* [ASSIGNMENT]: Word for word, and without a single picture, repeat the entries.

DATA FOR REVIEW Start Marker

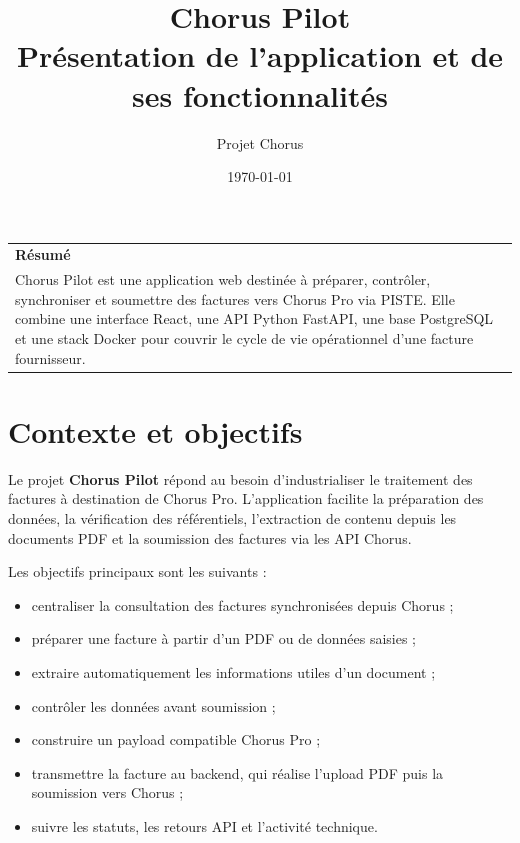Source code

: \documentclass[11pt,a4paper]{article}
\title{
  \vspace{-1.5cm}
  \textbf{\Huge Chorus Pilot}\\
  \vspace{0.3cm}
  \Large Présentation de l'application et de ses fonctionnalités
}
\author{Projet Chorus}
\date{\today}
\begin{document}
\maketitle
\thispagestyle{empty}

\begin{center}
  \vspace{0.5cm}
  \begin{tabularx}{0.9\textwidth}{|X|}
    \hline
    \textbf{Résumé} \\
    Chorus Pilot est une application web destinée à préparer, contrôler,
    synchroniser et soumettre des factures vers Chorus Pro via PISTE. Elle combine
    une interface React, une API Python FastAPI, une base PostgreSQL et une stack
    Docker pour couvrir le cycle de vie opérationnel d'une facture fournisseur. \\
    \hline
  \end{tabularx}
\end{center}

\newpage
\tableofcontents
\newpage

\section{Contexte et objectifs}

Le projet \textbf{Chorus Pilot} répond au besoin d'industrialiser le
traitement des factures à destination de Chorus Pro. L'application facilite la
préparation des données, la vérification des référentiels, l'extraction de
contenu depuis les documents PDF et la soumission des factures via les API
Chorus.

Les objectifs principaux sont les suivants :

\begin{itemize}
  \item centraliser la consultation des factures synchronisées depuis Chorus ;
  \item préparer une facture à partir d'un PDF ou de données saisies ;
  \item extraire automatiquement les informations utiles d'un document ;
  \item contrôler les données avant soumission ;
  \item construire un payload compatible Chorus Pro ;
  \item transmettre la facture au backend, qui réalise l'upload PDF puis la
        soumission vers Chorus ;
  \item suivre les statuts, les retours API et l'activité technique.
\end{itemize}
\end{document}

DATA FOR REVIEW End Marker

* [SOLVED PROBLEM]:
Source code

: \documentclass[11pt,a4paper]{article}
\title{
  \vspace{-1.5cm}
  \textbf{\Huge Chorus Pilot}\\
  \vspace{0.3cm}
  \Large Présentation de l'application et de ses fonctionnalités
}
\author{Projet Chorus}
\date{\today}
\begin{document}
\maketitle
\thispagestyle{empty}

\begin{center}
  \vspace{0.5cm}
  \begin{tabularx}{0.9\textwidth}{|X|}
    \hline
    \textbf{Résumé} \\
    Chorus Pilot est une application web destinée à préparer, contrôler,
    synchroniser et soumettre des factures vers Chorus Pro via PISTE. Elle combine
    une interface React, une API Python FastAPI, une base PostgreSQL et une stack
    Docker pour couvrir le cycle de vie opérationnel d'une facture fournisseur. \\
    \hline
  \end{tabularx}
\end{center}

\newpage
\tableofcontents
\newpage

\section{Contexte et objectifs}

Le projet \textbf{Chorus Pilot} répond au besoin d'industrialiser le
traitement des factures à destination de Chorus Pro. L'application facilite la
préparation des données, la vérification des référentiels, l'extraction de
contenu depuis les documents PDF et la soumission des factures via les API
Chorus.

Les objectifs principaux sont les suivants :

\begin{itemize}
  \item centraliser la consultation des factures synchronisées depuis Chorus ;
  \item préparer une facture à partir d'un PDF ou de données saisies ;
  \item extraire automatiquement les informations utiles d'un document ;
  \item contrôler les données avant soumission ;
  \item construire un payload compatible Chorus Pro ;
  \item transmettre la facture au backend, qui réalise l'upload PDF puis la
        soumission vers Chorus ;
  \item suivre les statuts, les retours API et l'activité technique.
\end{itemize}
\end{document}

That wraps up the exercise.